You’ve probably heard of the ‘latte effect’ – the long-term impact on your finances of small expenditures like a daily cup of coffee that doesn’t come from your own kitchen.
I like to use similar mathematics to figure out just how big a raise I can give myself – same job, same boss, no negotiating.
So how does it work?
If I earn $10 after tax in one hour and I have to spend everything I earn in the same month or the same year (definitely NOT a Voluntary Worker yet), that $10 will buy me exactly $10 worth of whatever it is I need to consume – let’s say ten $1 chocolate bars.
If I am already a Voluntary Worker I can give myself a 111% raise.

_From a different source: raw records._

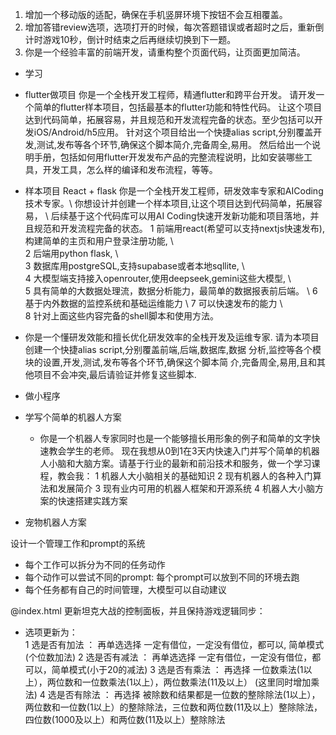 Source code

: 1. 增加一个移动版的适配，确保在手机竖屏环境下按钮不会互相覆盖。
2. 增加答错review选项，选项打开的时候，每次答题错误或者超时之后，重新倒计时游戏10秒，倒计时结束之后再继续切换到下一题。
1. 你是一个经验丰富的前端开发，请重构整个页面代码，让页面更加简洁。

- 学习
- flutter做项目
  你是一个全栈开发工程师，精通flutter和跨平台开发。
  请开发一个简单的flutter样本项目，包括最基本的flutter功能和特性代码。
  让这个项目达到代码简单，拓展容易，并且规范和开发流程完备的状态。至少包括可以开发iOS/Android/h5应用。
  针对这个项目给出一个快捷alias script,分别覆盖开发,测试,发布等各个环节,确保这个脚本简介,完备周全,易用。
  然后给出一个说明手册，包括如何用flutter开发发布产品的完整流程说明，比如安装哪些工具，开发工具，怎么样的编译和发布流程，等等。

- 样本项目 React + flask
  你是一个全栈开发工程师，研发效率专家和AICoding技术专家。\\ 
  你想设计并创建一个样本项目,让这个项目达到代码简单，拓展容易， \\ 
  后续基于这个代码库可以用AI Coding快速开发新功能和项目落地，并且规范和开发流程完备的状态。
   1 前端用react(希望可以支持nextjs快速发布),构建简单的主页和用户登录注册功能, \\                                               
   2 后端用python flask, \\                   
   3 数据库用postgreSQL,支持supabase或者本地sqllite, \\         
   4 大模型端支持接入openrouter,使用deepseek,gemini这些大模型, \\  
   5 具有简单的大数据处理流，数据分析能力，最简单的数据报表前后端。 \\
   6 基于内外数据的监控系统和基础运维能力 \\
   7 可以快速发布的能力 \\                         
   8 针对上面这些内容完备的shell脚本和使用方法。


- 你是一个懂研发效能和擅长优化研发效率的全栈开发及运维专家. 
  请为本项目创建一个快捷alias script,分别覆盖前端,后端,数据库,数据
  分析,监控等各个模块的设置,开发,测试,发布等各个环节,确保这个脚本简
  介,完备周全,易用,且和其他项目不会冲突,最后请验证并修复这些脚本.


- 做小程序
- 学写个简单的机器人方案
   - 你是一个机器人专家同时也是一个能够擅长用形象的例子和简单的文字快速教会学生的老师。
     现在我想从0到1在3天内快速入门并写个简单的机器人小脑和大脑方案。请基于行业的最新和前沿技术和服务，做一个学习课程，教会我： 
     1 机器人大小脑相关的基础知识
     2 现有机器人的各种入门算法和发展简介
     3 现有业内可用的机器人框架和开源系统
     4 机器人大小脑方案的快速搭建实践方案
- 宠物机器人方案
     


设计一个管理工作和prompt的系统
- 每个工作可以拆分为不同的任务动作
- 每个动作可以尝试不同的prompt: 每个prompt可以放到不同的环境去跑
- 每个任务都有自己的时间管理，大模型可以自动建议




 @index.html 更新坦克大战的控制面板，并且保持游戏逻辑同步：
- 选项更新为：  
  1 选是否有加法 ： 再单选选择 一定有借位，一定没有借位，都可以, 简单模式(个位数加法)
  2 选是否有减法 ： 再单选选择 一定有借位，一定没有借位，都可以，简单模式(小于20的减法)
  3 选是否有乘法 ： 再选择 一位数乘法(1以上），两位数和一位数乘法(1以上），两位数乘法(11及以上）
    (这里同时增加乘法)
  4 选是否有除法 ： 再选择 被除数和结果都是一位数的整除除法(1以上），两位数和一位数(1以上）的整除除法，三位数和两位数(11及以上）整除除法，四位数(1000及以上）和两位数(11及以上）整除除法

Because I don’t need to consume that $10 straight away, I can tuck it away somewhere it should outstrip inflation e.g. a high interest bank account. It then sits there growing until I chose to use it. If I leave it for 25 years and it grows at 3% after accounting for tax and inflation, then when I come to use it the fruit of my hour’s labour has swelled to $21.15. That’s 21 chocolate bars, an increase of more than 111 percent!
25 years is a long time, but it’s well within my expected lifespan. I fully expect to set aside many of the dollars I’m earning now for at least that long, so it’s not foolish to be thinking about my earnings in this way. It’s an encouraging thought when work drags!
Another motivating thought is the income stream that can flow from earned dollars that don’t have to be spent. If my money is growing at 3% after tax and inflation, then every ten thousand dollars I earn and don’t have to spend is equivalent to a $300 per year income stream for life.
Although this maths is fun, it does encourage the assumption that savings in the bank or in the stockmarket are free from risk (wrong in both cases) and that inflation always trundles along at 1 or 2 or 3 percent (also wrong). This article is about the benefits of deferred spending, not a treatise on risk and inflation, but do consider yourself nudged to think about these matters!
Feel like an intravenous shot of motivation to work? Have a think about what happens if you put your $10 towards a small business returning 25% per year (good but very possible). That $10 will put another $2.50, before tax, into your pocket every year, and that’s just the cash flow! The underlying business is likely to grow in value, squeezing even more out of your $10. Let’s say you put $100,000 into a business, take out $25,000 per year as profit and sell the business after 10 years for $150,000. Every $10 you put in at the start has returned you $25 before tax and inflation, as well as bringing you $15 when you sell. Obviously there is work and risk involved, but a side business like this is the fastest way I know to become a Voluntary Worker.